▶ [Input data]:
++++
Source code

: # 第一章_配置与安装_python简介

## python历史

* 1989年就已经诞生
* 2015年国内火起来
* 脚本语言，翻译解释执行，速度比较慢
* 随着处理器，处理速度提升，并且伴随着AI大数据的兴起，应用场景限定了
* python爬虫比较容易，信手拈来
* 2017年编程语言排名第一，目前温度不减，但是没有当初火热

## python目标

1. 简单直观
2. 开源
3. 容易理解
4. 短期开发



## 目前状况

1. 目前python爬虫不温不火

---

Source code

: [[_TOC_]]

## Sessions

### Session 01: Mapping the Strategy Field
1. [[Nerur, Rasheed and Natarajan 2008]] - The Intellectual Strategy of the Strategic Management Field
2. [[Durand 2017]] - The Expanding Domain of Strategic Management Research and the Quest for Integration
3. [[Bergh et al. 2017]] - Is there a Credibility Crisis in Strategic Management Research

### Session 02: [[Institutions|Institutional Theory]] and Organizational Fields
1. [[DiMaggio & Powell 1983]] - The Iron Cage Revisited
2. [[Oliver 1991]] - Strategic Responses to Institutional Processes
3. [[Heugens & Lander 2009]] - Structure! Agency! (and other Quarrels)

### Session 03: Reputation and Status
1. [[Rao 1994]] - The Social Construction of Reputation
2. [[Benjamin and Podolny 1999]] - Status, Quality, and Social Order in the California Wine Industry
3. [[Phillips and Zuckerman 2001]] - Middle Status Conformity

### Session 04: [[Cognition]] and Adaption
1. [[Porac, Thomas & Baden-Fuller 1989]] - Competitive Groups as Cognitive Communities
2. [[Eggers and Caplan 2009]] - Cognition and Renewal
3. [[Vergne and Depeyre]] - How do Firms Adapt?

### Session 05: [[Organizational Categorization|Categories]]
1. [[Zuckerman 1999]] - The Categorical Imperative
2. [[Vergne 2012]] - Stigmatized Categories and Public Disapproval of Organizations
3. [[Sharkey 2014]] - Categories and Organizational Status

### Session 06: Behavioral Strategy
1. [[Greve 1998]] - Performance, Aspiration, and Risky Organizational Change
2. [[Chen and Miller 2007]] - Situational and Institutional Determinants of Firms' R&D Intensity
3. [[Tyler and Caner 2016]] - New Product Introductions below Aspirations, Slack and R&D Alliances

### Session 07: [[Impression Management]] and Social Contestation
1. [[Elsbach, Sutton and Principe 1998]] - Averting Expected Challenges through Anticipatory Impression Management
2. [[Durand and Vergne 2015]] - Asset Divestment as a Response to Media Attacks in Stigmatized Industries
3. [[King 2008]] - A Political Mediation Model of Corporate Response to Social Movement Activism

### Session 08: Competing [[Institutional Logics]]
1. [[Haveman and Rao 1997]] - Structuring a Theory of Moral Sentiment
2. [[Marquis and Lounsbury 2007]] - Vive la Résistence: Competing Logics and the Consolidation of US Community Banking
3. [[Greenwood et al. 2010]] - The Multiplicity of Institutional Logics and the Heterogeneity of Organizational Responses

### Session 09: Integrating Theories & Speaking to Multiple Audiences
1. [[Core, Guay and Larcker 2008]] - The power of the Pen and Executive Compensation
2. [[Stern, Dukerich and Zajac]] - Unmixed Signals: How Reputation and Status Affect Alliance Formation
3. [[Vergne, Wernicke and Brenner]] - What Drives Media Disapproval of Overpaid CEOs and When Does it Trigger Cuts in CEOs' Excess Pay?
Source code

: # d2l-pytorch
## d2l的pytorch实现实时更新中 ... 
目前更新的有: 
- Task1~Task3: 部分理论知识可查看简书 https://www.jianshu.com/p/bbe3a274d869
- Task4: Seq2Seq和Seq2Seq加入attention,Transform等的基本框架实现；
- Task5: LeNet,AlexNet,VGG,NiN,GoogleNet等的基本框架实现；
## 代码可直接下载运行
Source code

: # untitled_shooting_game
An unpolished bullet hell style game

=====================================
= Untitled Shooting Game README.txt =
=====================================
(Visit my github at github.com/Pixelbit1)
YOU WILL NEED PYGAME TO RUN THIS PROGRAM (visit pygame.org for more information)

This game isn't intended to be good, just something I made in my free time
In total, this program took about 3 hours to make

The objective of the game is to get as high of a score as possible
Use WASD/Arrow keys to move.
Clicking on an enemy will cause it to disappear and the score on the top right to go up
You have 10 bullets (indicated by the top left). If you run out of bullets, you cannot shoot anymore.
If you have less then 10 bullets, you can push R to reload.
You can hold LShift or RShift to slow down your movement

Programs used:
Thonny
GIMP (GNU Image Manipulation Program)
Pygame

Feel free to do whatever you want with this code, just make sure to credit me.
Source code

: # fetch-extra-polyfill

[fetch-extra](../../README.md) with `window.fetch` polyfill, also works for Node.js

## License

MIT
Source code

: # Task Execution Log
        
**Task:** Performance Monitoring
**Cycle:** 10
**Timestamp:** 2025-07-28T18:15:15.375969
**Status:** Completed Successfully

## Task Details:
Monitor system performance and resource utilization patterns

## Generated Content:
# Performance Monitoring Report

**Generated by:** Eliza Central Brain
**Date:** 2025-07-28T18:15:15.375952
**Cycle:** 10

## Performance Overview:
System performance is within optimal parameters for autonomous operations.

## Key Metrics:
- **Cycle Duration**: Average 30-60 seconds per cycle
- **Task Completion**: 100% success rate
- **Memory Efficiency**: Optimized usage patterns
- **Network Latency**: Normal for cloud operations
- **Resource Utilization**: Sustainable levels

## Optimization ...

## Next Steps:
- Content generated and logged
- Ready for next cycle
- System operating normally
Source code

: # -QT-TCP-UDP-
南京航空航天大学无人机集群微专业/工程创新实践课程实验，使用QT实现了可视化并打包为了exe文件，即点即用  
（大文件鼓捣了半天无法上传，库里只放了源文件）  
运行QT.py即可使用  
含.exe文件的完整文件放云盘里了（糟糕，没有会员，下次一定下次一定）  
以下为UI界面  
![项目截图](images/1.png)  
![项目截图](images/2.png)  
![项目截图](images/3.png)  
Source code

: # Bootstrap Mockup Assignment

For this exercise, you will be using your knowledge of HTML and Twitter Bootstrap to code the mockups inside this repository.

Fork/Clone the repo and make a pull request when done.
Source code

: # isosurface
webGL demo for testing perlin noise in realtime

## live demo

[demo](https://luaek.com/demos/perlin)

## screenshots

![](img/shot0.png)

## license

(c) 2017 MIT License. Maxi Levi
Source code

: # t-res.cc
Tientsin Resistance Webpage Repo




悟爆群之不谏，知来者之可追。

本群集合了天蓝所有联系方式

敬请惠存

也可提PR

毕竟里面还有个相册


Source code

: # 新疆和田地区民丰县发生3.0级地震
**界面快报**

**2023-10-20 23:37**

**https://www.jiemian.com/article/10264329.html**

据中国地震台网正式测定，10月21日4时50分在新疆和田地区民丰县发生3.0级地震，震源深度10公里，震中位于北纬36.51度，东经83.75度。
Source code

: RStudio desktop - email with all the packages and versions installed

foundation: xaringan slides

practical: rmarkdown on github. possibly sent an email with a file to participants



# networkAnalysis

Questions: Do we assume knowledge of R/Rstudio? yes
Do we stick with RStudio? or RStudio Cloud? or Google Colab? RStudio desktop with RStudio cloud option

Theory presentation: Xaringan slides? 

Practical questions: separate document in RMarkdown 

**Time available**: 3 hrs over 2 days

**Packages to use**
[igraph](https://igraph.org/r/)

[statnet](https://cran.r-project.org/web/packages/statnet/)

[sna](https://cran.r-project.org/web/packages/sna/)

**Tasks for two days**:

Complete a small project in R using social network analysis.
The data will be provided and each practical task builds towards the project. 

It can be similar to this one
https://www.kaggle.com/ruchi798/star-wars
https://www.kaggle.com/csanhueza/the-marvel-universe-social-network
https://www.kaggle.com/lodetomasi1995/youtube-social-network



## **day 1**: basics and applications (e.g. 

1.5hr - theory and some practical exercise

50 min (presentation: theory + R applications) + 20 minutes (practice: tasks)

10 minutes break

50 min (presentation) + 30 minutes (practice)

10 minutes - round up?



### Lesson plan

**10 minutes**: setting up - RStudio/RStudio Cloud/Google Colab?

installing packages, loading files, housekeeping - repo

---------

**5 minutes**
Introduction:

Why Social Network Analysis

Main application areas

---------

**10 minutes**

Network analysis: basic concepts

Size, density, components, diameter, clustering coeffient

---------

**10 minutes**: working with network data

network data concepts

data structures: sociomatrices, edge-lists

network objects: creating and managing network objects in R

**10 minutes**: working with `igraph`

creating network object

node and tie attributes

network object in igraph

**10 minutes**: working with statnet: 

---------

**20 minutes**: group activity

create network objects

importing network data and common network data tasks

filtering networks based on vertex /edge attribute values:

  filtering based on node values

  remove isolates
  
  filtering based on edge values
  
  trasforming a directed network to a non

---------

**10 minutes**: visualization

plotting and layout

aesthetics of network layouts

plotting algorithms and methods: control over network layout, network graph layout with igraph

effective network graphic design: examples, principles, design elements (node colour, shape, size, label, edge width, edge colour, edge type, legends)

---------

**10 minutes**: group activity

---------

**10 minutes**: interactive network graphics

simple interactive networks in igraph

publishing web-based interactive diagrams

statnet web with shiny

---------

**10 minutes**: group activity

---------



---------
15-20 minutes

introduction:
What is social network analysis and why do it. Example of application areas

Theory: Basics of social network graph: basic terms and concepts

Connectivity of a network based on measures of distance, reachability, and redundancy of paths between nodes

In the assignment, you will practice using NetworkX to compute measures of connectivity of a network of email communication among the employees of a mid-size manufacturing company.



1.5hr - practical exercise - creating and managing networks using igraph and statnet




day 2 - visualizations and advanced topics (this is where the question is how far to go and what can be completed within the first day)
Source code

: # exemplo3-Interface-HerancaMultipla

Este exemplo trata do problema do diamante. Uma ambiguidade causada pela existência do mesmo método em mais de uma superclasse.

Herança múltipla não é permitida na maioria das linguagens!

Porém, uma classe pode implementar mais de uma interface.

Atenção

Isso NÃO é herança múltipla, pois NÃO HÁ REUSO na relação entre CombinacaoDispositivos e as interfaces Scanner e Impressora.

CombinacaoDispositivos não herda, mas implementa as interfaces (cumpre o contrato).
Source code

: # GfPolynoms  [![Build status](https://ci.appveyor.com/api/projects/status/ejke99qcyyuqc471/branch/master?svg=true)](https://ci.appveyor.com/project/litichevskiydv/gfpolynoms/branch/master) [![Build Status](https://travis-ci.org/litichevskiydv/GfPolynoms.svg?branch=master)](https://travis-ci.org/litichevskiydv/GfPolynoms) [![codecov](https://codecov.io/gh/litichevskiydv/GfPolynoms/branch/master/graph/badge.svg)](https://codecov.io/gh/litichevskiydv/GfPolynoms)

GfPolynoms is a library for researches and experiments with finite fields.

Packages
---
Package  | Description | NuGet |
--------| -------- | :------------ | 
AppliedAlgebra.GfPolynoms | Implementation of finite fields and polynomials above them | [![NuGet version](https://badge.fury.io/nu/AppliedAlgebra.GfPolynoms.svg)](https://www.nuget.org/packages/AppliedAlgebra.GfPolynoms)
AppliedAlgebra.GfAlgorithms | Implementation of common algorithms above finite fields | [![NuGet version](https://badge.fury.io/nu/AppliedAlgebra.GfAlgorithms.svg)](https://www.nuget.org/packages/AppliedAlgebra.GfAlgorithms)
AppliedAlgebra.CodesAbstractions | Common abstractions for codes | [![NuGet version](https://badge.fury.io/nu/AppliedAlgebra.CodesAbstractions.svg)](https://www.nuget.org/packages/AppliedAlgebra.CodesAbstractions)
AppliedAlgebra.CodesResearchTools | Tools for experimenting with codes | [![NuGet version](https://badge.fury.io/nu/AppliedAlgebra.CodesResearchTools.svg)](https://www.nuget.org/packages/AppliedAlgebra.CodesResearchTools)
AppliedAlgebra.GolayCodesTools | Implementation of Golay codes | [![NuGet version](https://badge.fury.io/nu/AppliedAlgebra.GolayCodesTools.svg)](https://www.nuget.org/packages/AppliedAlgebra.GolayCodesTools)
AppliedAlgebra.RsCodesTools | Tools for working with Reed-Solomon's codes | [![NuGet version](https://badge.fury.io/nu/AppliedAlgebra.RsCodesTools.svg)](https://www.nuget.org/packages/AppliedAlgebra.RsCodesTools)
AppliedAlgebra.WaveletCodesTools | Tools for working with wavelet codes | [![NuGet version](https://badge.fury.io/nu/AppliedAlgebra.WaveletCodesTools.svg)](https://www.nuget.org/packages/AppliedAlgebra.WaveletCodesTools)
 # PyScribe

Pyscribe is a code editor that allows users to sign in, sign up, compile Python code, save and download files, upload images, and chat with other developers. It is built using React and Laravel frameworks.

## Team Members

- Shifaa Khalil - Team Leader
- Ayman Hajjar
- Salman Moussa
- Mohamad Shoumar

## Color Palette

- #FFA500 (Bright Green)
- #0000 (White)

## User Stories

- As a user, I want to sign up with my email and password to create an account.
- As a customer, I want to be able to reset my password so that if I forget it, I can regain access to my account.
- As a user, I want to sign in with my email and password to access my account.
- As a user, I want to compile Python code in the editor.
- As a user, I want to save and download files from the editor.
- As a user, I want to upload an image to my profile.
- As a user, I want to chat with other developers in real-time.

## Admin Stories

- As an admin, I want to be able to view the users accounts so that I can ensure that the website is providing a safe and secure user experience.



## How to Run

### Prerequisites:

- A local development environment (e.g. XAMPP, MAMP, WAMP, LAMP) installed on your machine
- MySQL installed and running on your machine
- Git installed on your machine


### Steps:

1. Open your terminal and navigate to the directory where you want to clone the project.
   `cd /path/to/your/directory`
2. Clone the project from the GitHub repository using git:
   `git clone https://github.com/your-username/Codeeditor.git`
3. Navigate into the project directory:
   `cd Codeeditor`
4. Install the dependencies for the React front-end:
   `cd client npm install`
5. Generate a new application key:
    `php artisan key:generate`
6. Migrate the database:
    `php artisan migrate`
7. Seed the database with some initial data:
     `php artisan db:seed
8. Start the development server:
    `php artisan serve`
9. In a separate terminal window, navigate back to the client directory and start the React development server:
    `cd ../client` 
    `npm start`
++++
▶ [What to produce]:
Count every line in the entries above where the word "practice" appears; respond with the number alone.

▶ [Solved exercise]:
3